[Records shown]

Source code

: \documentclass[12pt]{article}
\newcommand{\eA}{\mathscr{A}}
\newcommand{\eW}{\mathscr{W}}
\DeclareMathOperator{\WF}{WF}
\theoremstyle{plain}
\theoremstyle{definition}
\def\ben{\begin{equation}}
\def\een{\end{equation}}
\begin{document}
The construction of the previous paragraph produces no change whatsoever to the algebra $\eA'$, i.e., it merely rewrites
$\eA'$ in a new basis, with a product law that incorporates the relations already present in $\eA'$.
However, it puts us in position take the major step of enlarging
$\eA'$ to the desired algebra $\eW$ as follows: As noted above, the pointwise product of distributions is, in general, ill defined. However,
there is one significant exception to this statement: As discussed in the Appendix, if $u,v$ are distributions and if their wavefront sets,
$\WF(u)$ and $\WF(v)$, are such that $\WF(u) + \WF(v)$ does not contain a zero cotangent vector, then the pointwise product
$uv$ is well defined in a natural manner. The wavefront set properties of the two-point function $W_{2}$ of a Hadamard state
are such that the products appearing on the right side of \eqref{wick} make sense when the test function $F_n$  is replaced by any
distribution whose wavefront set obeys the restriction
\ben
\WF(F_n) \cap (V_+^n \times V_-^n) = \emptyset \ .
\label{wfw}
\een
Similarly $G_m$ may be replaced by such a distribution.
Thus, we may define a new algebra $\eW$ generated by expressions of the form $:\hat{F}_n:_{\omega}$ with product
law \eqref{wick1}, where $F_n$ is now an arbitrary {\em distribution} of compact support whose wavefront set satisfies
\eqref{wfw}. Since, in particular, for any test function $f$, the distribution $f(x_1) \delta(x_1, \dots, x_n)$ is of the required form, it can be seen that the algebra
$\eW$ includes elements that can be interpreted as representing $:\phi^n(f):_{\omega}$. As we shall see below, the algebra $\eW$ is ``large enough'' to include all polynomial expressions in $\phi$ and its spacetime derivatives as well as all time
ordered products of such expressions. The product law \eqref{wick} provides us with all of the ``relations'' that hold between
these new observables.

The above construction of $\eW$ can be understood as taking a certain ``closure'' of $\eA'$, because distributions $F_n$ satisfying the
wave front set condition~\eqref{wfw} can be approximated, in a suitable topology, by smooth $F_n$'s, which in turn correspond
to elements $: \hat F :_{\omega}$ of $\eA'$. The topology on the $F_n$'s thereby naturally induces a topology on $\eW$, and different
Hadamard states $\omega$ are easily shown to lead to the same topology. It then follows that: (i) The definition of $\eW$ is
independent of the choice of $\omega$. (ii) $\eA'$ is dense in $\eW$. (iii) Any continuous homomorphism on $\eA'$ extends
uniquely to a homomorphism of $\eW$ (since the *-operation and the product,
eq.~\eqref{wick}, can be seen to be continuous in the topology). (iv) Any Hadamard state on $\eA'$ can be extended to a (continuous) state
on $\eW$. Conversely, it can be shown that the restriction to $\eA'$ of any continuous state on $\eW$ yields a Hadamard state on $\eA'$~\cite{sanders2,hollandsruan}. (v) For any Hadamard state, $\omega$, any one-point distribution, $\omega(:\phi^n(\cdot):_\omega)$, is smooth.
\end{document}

[/Records shown]

- _Instructions to follow_: Of the entries above, repeat exactly the lines between the line with "to the desired" and the line with "that the algebra", inclusive, and no others.

- _Reply_:
$\eA'$ to the desired algebra $\eW$ as follows: As noted above, the pointwise product of distributions is, in general, ill defined. However,
there is one significant exception to this statement: As discussed in the Appendix, if $u,v$ are distributions and if their wavefront sets,
$\WF(u)$ and $\WF(v)$, are such that $\WF(u) + \WF(v)$ does not contain a zero cotangent vector, then the pointwise product
$uv$ is well defined in a natural manner. The wavefront set properties of the two-point function $W_{2}$ of a Hadamard state
are such that the products appearing on the right side of \eqref{wick} make sense when the test function $F_n$  is replaced by any
distribution whose wavefront set obeys the restriction
\ben
\WF(F_n) \cap (V_+^n \times V_-^n) = \emptyset \ .
\label{wfw}
\een
Similarly $G_m$ may be replaced by such a distribution.
Thus, we may define a new algebra $\eW$ generated by expressions of the form $:\hat{F}_n:_{\omega}$ with product
law \eqref{wick1}, where $F_n$ is now an arbitrary {\em distribution} of compact support whose wavefront set satisfies
\eqref{wfw}. Since, in particular, for any test function $f$, the distribution $f(x_1) \delta(x_1, \dots, x_n)$ is of the required form, it can be seen that the algebra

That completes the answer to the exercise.